=== Section Start ===

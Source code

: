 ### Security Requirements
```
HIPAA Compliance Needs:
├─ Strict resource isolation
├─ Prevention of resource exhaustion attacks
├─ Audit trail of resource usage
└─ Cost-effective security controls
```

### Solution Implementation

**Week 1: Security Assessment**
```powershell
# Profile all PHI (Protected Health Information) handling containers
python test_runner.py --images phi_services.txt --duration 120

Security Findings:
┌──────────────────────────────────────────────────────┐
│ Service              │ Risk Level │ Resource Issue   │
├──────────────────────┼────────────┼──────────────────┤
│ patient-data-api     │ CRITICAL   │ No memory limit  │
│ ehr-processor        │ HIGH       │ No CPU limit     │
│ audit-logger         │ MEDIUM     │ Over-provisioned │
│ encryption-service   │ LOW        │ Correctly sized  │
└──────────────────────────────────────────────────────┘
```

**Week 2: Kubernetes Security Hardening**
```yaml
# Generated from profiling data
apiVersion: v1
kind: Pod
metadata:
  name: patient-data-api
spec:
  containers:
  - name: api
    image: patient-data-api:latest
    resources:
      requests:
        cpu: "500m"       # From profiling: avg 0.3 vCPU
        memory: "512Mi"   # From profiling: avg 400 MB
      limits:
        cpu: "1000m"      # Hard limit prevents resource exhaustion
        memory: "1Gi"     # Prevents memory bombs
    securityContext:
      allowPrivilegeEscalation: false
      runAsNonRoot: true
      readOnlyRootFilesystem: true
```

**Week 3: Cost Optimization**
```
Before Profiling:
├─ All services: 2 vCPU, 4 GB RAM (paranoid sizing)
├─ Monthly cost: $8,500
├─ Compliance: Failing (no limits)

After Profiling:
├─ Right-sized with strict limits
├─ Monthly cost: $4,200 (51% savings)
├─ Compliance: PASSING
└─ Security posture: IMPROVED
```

=== Section End ===
=== Section Start ===

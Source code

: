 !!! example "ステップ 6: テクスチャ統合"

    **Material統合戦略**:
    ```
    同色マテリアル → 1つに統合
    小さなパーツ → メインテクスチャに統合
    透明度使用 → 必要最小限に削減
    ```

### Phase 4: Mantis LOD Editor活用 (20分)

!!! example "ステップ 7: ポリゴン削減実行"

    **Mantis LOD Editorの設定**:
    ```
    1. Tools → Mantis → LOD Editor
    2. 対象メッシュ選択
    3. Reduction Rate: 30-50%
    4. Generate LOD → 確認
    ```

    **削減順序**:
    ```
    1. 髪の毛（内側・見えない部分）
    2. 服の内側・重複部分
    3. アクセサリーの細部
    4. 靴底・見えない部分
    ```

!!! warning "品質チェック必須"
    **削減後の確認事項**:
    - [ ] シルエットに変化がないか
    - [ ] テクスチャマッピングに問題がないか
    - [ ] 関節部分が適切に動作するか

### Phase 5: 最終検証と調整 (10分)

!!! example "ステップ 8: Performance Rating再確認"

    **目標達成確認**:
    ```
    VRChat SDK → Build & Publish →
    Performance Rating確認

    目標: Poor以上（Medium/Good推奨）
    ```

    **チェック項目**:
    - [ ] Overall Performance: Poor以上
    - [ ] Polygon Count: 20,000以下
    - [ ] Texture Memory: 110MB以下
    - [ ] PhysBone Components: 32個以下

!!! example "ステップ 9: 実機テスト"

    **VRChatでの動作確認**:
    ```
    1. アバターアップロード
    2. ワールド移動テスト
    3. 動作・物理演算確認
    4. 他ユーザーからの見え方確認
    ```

=== Section End ===
=== Section Start ===

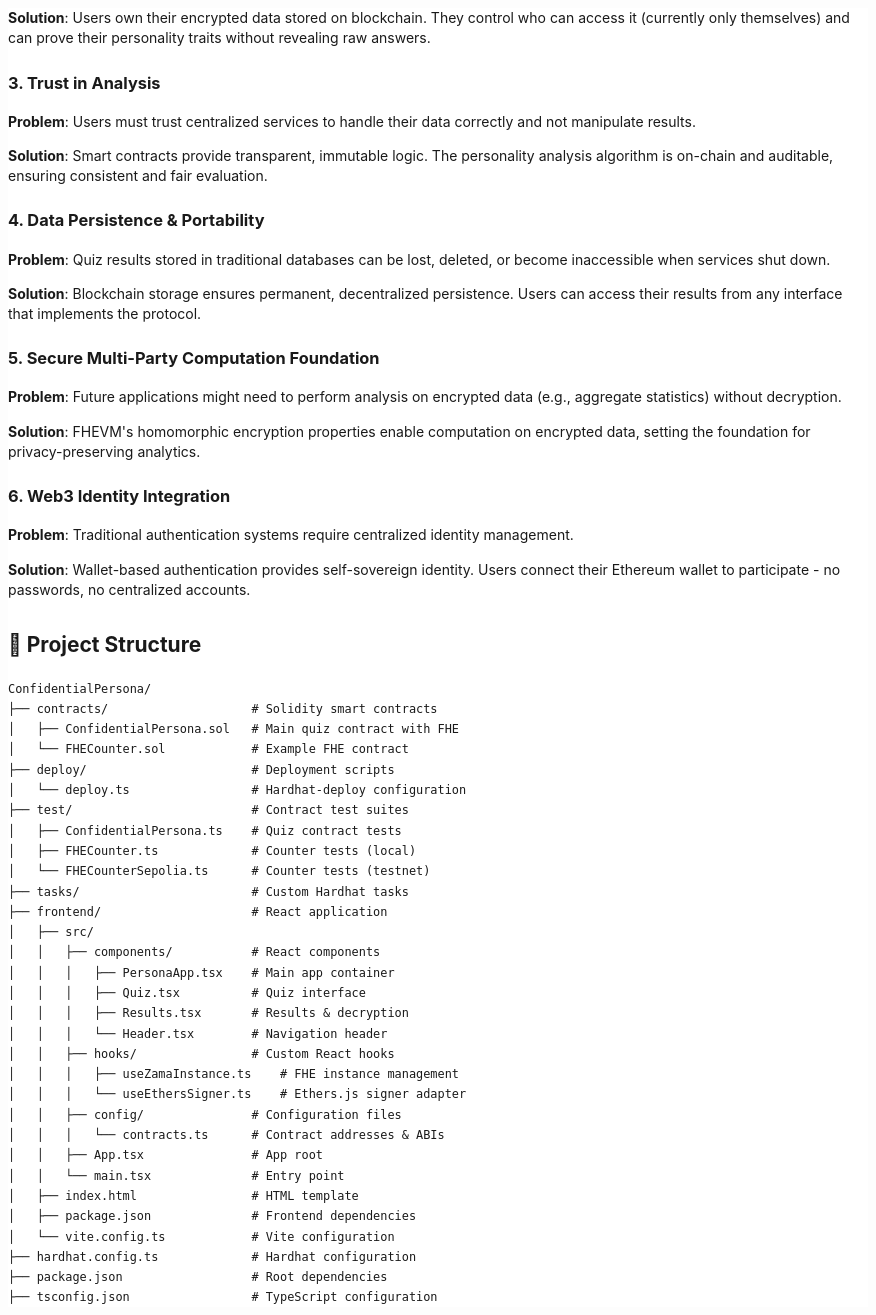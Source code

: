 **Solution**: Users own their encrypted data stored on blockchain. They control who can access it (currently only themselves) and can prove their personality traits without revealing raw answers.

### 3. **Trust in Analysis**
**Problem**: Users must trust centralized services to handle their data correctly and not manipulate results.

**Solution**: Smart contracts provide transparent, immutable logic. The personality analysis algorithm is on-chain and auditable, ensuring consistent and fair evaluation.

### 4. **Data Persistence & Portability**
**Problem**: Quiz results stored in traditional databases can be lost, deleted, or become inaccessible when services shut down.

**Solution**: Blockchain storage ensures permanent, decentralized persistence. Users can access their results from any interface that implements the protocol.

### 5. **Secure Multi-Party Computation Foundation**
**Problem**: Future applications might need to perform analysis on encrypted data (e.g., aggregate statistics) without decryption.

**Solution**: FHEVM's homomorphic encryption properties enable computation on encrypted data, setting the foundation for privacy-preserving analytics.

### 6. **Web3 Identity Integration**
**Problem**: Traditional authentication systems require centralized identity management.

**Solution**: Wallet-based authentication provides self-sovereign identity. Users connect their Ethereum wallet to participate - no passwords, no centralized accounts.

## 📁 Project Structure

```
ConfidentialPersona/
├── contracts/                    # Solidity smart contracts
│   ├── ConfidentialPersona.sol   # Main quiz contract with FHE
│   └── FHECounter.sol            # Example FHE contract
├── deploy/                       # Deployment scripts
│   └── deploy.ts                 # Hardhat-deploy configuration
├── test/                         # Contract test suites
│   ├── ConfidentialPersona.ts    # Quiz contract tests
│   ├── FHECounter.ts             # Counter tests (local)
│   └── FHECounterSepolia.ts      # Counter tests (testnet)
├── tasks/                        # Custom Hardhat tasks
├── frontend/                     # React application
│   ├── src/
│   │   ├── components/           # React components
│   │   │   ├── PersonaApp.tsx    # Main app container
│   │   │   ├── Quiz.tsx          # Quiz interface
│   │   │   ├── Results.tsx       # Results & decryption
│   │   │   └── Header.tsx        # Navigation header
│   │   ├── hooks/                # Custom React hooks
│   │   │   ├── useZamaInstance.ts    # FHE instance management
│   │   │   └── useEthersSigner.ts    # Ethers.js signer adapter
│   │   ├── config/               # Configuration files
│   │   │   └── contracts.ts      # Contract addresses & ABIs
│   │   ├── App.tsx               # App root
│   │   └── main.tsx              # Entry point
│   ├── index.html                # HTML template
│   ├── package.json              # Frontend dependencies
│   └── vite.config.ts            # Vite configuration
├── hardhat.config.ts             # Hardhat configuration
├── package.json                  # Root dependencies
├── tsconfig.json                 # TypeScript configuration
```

=== Section End ===

Task prompt
Give, as a single number, the count of lines in the material above that contain the string "Week".

Answer area
3